I need to run linux for my mental sanity (windows has driven me insane multiple times), but at the same time I have one singular software i need for my day to day use (Ableton Live) to run properly. With wine it does run, it is pretty good performance however it does crash every 2 seconds, I remember a while back when i didnt know about winetricks and wine optimizations, it would run MUCH worse but the crashes weren’t so common, That was probably better. Either way I don’t want to settle for either, So I am thinking the VM route might be my best shot.

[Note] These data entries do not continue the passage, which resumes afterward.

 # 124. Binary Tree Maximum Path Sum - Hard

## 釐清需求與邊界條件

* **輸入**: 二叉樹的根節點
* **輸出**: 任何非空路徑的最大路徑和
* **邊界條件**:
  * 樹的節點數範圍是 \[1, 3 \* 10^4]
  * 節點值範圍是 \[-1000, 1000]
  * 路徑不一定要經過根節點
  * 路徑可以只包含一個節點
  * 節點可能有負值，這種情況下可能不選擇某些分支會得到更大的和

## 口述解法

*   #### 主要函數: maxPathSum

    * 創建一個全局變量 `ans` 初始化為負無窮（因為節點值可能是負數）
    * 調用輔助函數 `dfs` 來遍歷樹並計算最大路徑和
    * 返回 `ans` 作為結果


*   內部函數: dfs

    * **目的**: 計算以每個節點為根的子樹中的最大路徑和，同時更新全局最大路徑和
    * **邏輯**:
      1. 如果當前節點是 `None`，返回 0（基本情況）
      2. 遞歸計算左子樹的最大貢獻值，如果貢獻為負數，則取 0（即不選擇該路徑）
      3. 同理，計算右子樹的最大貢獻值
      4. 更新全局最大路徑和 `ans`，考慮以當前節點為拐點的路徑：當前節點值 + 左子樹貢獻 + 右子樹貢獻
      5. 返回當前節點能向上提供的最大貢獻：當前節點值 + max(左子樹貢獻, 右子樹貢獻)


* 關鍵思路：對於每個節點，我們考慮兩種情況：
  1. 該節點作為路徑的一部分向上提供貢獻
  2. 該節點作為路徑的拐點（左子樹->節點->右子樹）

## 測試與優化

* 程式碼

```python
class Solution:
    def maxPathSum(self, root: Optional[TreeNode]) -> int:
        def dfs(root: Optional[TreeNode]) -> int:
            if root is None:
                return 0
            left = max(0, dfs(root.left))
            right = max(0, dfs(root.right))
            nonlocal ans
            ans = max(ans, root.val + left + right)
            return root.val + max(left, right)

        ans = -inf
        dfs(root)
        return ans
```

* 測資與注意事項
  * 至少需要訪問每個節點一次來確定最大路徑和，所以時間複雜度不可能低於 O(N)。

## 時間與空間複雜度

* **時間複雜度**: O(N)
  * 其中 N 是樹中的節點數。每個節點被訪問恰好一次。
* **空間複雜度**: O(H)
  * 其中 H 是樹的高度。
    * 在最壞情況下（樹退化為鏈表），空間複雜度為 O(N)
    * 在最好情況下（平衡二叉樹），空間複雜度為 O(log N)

Note I am on a pretty old laptop but from looking in my bios i should have the important virtualization technologies supported, and enabled. However I’ve never got a good VM to work (I don’t know how).
How do I make a VM that will feel responsive to use? (with boxes its like 20fps)
I don’t know if I need GPU passthrough, maybe some acceleration? I geniunely just need to run one singular application on it.
Also you may be wondering why I don’t just dual boot, and the reason is i already have a cramped SSD, i wouldn’t want to have to completely change OS either way, and installing windows on an HDD is torture to use.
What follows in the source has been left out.